_Work instructions_. In the data below, find every line with the word "always" and copy it.

─── Data supplied

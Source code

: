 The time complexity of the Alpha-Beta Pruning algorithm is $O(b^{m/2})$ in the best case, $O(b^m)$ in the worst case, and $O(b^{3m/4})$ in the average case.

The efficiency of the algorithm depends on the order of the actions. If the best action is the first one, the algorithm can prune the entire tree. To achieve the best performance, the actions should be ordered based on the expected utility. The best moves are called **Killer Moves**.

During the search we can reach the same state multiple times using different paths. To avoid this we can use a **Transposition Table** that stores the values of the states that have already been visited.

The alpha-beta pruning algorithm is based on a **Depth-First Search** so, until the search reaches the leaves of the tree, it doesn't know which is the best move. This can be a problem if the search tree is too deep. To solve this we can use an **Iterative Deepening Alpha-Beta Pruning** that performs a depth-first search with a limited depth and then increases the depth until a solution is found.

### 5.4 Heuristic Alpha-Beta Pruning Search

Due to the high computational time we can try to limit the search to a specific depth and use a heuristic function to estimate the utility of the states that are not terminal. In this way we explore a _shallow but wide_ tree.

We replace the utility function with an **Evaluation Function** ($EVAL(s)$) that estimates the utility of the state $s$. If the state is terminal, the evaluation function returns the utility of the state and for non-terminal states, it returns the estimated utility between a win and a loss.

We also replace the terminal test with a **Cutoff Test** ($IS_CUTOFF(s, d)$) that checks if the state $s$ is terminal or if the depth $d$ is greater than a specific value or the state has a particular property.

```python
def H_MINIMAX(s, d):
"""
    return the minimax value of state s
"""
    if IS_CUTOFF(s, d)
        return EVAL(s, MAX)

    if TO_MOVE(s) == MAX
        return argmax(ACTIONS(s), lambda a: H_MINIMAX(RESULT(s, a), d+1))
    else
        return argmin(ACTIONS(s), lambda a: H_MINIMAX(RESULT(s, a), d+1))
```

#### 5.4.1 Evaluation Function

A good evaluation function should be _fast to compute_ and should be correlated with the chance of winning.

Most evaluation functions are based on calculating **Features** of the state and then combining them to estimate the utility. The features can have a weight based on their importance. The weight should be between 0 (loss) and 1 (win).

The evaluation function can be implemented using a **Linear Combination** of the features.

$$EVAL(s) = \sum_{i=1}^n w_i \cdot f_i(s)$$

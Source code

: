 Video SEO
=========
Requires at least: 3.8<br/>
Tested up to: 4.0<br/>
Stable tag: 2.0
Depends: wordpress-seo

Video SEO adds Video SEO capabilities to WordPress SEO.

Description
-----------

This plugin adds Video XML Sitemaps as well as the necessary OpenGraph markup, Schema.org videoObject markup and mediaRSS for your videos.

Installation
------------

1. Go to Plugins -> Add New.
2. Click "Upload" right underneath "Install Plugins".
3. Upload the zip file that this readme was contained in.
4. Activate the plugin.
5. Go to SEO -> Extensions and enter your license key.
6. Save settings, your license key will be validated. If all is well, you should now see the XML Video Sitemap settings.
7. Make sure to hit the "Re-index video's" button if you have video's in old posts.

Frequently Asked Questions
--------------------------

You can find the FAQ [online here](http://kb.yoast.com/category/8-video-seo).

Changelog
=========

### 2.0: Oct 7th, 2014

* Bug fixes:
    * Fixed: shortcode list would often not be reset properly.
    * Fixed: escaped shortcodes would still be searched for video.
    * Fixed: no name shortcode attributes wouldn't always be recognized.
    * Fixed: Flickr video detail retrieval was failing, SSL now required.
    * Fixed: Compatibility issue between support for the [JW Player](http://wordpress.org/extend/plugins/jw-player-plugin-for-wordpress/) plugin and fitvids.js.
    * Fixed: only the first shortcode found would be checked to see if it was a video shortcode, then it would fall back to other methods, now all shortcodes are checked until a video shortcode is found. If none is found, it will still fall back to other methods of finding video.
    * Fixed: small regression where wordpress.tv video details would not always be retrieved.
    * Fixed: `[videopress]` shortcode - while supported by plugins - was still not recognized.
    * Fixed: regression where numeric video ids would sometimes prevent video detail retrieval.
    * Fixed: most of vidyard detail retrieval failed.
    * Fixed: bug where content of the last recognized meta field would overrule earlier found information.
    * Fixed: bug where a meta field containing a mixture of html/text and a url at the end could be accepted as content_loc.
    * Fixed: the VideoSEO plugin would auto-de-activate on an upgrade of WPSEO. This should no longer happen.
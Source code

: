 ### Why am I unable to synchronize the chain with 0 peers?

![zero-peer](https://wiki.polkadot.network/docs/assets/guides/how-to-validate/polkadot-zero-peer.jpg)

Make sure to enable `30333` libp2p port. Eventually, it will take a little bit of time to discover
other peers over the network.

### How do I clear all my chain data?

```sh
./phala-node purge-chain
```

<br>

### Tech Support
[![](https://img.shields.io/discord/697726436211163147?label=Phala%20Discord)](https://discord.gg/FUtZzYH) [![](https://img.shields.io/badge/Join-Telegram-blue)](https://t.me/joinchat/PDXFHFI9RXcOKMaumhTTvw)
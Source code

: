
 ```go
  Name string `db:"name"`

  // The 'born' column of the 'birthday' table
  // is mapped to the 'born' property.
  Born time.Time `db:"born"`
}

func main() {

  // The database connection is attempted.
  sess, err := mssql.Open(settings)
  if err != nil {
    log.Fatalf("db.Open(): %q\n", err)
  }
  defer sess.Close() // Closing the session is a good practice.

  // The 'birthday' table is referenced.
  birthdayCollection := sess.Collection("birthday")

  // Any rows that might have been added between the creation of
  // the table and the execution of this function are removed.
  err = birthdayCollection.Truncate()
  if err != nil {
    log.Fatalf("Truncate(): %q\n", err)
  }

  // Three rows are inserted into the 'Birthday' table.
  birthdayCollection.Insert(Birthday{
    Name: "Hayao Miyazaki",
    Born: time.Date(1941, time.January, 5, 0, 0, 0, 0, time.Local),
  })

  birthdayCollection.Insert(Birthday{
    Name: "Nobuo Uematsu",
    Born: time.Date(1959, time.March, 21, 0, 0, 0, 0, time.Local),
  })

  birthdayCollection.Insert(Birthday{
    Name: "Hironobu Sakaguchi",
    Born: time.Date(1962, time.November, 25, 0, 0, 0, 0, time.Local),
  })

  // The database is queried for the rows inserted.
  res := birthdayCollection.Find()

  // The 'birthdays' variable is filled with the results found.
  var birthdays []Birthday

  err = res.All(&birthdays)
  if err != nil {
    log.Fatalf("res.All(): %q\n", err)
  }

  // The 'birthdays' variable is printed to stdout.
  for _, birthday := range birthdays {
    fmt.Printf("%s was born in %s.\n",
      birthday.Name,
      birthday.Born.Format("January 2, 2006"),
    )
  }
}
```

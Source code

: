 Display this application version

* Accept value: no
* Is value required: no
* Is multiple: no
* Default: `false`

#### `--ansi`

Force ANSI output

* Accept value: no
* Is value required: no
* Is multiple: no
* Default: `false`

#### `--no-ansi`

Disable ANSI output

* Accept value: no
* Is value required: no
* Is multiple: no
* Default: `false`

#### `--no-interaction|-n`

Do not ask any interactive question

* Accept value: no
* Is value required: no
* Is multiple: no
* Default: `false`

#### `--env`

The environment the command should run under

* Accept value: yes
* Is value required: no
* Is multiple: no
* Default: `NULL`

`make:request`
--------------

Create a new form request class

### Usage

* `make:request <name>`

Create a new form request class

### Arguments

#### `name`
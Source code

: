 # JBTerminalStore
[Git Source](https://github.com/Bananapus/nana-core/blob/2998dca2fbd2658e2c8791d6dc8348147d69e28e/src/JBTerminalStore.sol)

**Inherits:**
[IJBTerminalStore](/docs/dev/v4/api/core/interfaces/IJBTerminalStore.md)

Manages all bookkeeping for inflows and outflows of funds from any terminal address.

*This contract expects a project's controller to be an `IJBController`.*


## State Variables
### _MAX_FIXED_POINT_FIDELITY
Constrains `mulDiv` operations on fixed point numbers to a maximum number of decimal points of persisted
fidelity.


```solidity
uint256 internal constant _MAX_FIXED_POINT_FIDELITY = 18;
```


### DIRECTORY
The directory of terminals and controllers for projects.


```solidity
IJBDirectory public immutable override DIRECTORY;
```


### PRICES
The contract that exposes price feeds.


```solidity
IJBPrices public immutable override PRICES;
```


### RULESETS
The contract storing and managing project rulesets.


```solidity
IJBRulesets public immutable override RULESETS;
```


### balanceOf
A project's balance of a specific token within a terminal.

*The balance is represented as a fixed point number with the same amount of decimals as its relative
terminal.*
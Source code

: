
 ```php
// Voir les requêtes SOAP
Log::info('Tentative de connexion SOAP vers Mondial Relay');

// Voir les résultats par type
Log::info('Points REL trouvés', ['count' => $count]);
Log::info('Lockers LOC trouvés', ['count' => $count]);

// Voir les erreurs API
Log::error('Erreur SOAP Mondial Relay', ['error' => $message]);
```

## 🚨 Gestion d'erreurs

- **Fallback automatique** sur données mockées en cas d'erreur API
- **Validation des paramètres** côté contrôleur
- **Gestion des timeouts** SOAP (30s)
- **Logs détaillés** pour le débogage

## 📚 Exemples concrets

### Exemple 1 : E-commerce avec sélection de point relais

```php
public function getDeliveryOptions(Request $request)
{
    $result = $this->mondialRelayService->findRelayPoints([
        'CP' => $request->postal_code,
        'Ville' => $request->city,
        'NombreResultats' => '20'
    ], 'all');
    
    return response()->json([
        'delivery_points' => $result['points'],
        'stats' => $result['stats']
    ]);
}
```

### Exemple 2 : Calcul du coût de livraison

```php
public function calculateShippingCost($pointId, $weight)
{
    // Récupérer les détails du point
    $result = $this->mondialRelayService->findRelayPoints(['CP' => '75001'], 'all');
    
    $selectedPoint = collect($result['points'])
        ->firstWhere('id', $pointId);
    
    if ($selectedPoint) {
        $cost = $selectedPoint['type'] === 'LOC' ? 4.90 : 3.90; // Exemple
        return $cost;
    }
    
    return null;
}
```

──────

_Result for this exercise_.
    * Fixed: no name shortcode attributes wouldn't always be recognized.
    * Fixed: small regression where wordpress.tv video details would not always be retrieved.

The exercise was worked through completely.